Der wöchentliche Blick an die Börse von Robert Jakob.
Damit hat man nicht gerechnet. Der Ausgang der britischen Volksabstimmung erwischte das Management der Deutschen Börse auf dem falschen Fuss. Die Fusion mit der London Stock Exchange (LSE) ist jetzt mehr als fraglich. Denn die Rahmenbedingungen haben sich dramatisch geändert.
Bei einem Brexit wird die Finanzbranche dem Finanzplatz London zumindest teilweise den Rücken zukehren. Das bekamen neben den Aktien der britischen Banken auch die der London Stock Exchange direkt zu spüren. In den Tagen nach der Wahl stürzten sie um fast einen Viertel ab, dreimal so stark wie die Titel der Deutschen Börse. Da der Anteil am gemeinsamen Unternehmen im Vorfeld der Fusion auf 54,4 zu 45,6 zugunsten der Deutschen Börse festgelegt wurde, stellen sich die Aktionäre der LSE jetzt noch einmal klar besser. Sie erhalten einen deutlichen Aufpreis zum gegenwärtigen Börsenkurs ihrer Aktie.
Auf Anfang Juli lag die Marktkapitalisierung der LSE bei gut 10 Milliarden Euro, diejenigen der Deutschen Börse bei gut 14 Milliarden Euro. Das macht 40 Prozent mehr und ist prozentual doppelt so hoch, wie das vorgeschlagene Umtauschverhältnis in Aktien des gemeinsamen Fusionsunternehmens. Damit wird der Deal aber eher zur teuren Übernahme als zum Merger unter Gleichen. Dabei sind die beiden Börsen zwar in fast identischen Märkten tätig, ihre Börsenbewertung war jedoch bereits seit längerem nicht im Geringsten identisch. Die LSE war teurer als die Deutsche Börse. Das jetzt noch einmal fast 20% Preisaufschlag hinzukommt, kippt die Balance für den Deal. Daran dürfte auch eine Verlegung des geplanten Hauptsitzes der neuen Holding von London nach Frankfurt nichts ändern.

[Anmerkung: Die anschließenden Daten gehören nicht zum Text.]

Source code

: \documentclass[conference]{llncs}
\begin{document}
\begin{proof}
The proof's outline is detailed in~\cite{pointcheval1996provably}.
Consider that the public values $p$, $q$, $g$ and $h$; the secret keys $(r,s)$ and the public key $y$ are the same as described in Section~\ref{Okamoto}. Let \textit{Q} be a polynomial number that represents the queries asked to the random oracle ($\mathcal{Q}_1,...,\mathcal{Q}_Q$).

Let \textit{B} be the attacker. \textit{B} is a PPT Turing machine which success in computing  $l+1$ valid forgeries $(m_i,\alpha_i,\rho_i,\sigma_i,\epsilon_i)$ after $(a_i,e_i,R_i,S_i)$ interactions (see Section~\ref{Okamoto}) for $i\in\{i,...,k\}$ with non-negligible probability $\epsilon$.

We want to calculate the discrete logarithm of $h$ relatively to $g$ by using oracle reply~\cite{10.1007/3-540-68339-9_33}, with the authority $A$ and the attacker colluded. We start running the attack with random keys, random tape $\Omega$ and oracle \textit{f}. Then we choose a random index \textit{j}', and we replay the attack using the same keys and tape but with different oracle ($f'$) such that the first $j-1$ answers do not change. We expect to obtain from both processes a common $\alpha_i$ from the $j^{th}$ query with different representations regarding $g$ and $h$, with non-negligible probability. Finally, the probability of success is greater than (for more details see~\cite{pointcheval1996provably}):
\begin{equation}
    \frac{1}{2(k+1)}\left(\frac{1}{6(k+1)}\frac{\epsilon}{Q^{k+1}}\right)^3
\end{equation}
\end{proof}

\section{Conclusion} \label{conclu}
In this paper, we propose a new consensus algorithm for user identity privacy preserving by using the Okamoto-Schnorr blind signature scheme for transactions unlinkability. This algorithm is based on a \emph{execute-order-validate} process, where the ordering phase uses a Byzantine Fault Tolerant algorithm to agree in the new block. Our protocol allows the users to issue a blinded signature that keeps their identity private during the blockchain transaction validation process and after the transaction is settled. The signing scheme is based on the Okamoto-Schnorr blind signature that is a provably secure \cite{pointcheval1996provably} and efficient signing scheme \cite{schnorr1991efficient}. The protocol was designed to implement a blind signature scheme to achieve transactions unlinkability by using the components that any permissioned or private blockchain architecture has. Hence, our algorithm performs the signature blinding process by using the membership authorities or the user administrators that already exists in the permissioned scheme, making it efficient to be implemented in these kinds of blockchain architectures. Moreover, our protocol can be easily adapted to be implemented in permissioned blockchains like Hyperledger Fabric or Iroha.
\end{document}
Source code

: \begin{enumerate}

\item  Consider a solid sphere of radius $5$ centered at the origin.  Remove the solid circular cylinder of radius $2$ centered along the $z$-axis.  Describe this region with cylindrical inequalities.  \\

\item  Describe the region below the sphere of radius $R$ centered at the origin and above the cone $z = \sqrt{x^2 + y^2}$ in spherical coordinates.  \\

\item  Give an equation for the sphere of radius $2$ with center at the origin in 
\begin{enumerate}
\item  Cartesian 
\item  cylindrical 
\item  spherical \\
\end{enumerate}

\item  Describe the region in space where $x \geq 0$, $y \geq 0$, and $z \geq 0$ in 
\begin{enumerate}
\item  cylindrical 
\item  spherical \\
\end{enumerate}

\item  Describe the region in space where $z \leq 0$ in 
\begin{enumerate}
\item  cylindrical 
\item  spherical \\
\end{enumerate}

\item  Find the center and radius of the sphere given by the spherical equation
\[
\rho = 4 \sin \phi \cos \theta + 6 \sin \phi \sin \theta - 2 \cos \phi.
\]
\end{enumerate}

Keine Fusion „unter Gleichen“
Mittlerweile ist das KGV der Deutschen Börse fast nur halb so gross wie das des Juniorpartners LSE. Die grosse Deutsche Börse macht nicht nur bald doppelt so viel Umsatz, sie ist auch profitabler und war es bereits vorher. Ohne deutliche Nachbesserung wird die Fusion platzen. Denn so wie der Deal jetzt auf dem Papier steht, ist er keine Fusion „unter Gleichen“.
Zum Autor:
Robert Jakob ist promovierter Naturwissenschaftler und Buchautor, arbeitete sowohl in der Grundlagenforschung als auch für Verlage, Versicherungen und Banken. Seit Jahrzehnten ist der Kommunikationsspezialist ein ausgewiesener Kenner der Finanzszene und leitete nicht nur die Redaktion des Swiss Equity Magazins, sondern auch ein Team von Aktienanalysten.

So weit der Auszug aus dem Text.